*What you are asked to do*. Your output should be the line with "Initialize and start" plus all following lines to the end of the records, exactly as written and nothing more.

*Given entries*.
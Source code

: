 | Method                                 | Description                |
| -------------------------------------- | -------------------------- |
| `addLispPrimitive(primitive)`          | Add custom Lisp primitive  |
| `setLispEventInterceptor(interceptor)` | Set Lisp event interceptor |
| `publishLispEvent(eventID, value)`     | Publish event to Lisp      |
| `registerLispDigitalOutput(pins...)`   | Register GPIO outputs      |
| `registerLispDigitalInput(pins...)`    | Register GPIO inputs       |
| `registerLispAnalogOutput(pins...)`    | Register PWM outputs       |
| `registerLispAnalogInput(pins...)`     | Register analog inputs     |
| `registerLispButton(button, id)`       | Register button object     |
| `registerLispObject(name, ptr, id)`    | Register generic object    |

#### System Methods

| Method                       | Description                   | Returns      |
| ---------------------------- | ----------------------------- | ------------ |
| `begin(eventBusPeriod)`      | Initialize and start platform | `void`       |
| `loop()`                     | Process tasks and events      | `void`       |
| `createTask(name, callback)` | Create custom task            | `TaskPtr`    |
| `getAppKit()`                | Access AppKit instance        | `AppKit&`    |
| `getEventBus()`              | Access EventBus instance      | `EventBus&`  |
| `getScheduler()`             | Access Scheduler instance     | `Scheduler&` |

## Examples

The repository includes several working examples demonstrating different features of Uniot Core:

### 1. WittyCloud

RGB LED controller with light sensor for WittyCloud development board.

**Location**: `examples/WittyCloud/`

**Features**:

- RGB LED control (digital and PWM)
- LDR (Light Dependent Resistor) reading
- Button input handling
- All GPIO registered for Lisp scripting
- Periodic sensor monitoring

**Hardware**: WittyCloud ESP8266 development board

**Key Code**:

*Exercise solution*.
| `begin(eventBusPeriod)`      | Initialize and start platform | `void`       |
| `loop()`                     | Process tasks and events      | `void`       |
| `createTask(name, callback)` | Create custom task            | `TaskPtr`    |
| `getAppKit()`                | Access AppKit instance        | `AppKit&`    |
| `getEventBus()`              | Access EventBus instance      | `EventBus&`  |
| `getScheduler()`             | Access Scheduler instance     | `Scheduler&` |

## Examples

The repository includes several working examples demonstrating different features of Uniot Core:

### 1. WittyCloud

RGB LED controller with light sensor for WittyCloud development board.

**Location**: `examples/WittyCloud/`

**Features**:

- RGB LED control (digital and PWM)
- LDR (Light Dependent Resistor) reading
- Button input handling
- All GPIO registered for Lisp scripting
- Periodic sensor monitoring

**Hardware**: WittyCloud ESP8266 development board

**Key Code**:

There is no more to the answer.